§ To do
Your answer should be every line of the records that contains the word "area".

+ + +

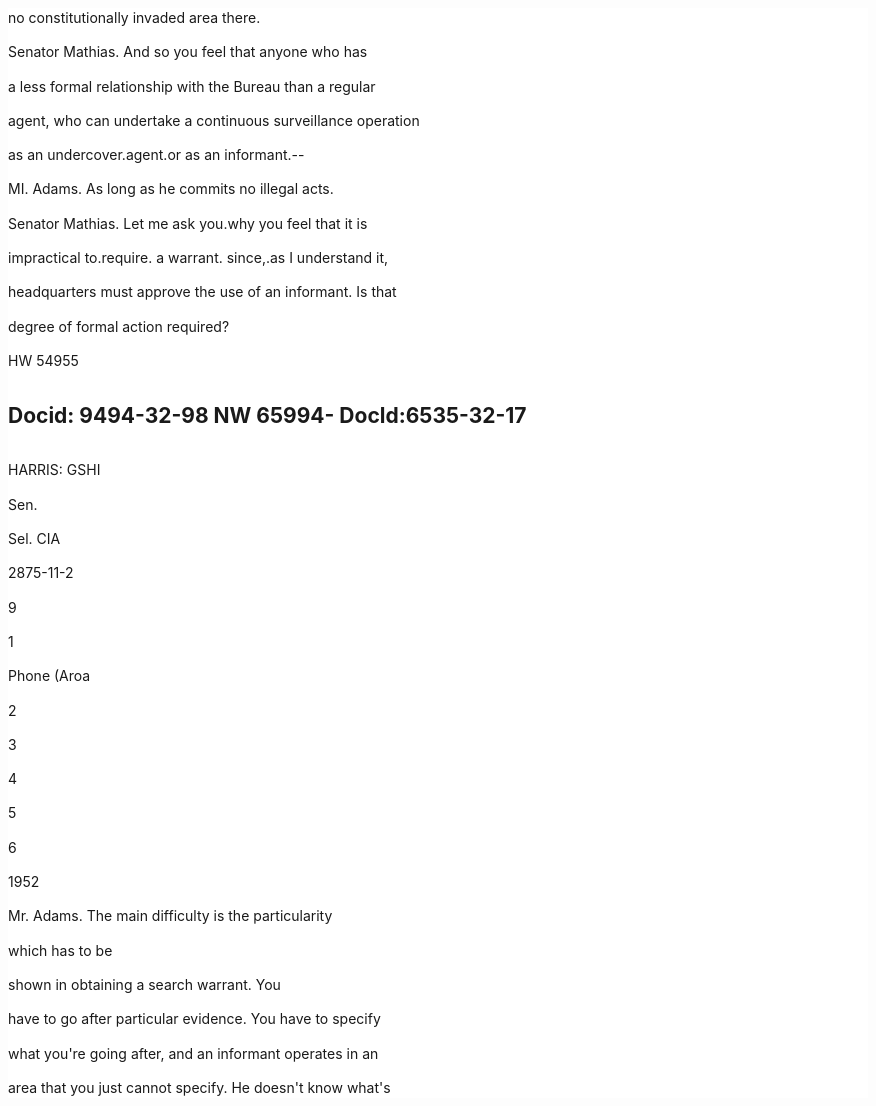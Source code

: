 no constitutionally invaded area there.

Senator Mathias. And so you feel that anyone who has

a less formal relationship with the Bureau than a regular

agent, who can undertake a continuous surveillance operation

as an undercover.agent.or as an informant.--

MI. Adams. As long as he commits no illegal acts.

Senator Mathias. Let me ask you.why you feel that it is

impractical to.require. a warrant. since,.as I understand it,

headquarters must approve the use of an informant. Is that

degree of formal action required?

HW 54955

Docid: 9494-32-98
NW 65994- Docld:6535-32-17
---

##
HARRIS: GSHI

Sen.

Sel. CIA

2875-11-2

9

1

Phone (Aroa

2

3

4

5

6

1952

Mr. Adams. The main difficulty is the particularity

which has to be

shown in obtaining a search warrant. You

have to go after particular evidence. You have to specify

what you're going after, and an informant operates in an

area that you just cannot specify. He doesn't know what's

+ + +

§ The completed task
: no constitutionally invaded area there.
area that you just cannot specify. He doesn't know what's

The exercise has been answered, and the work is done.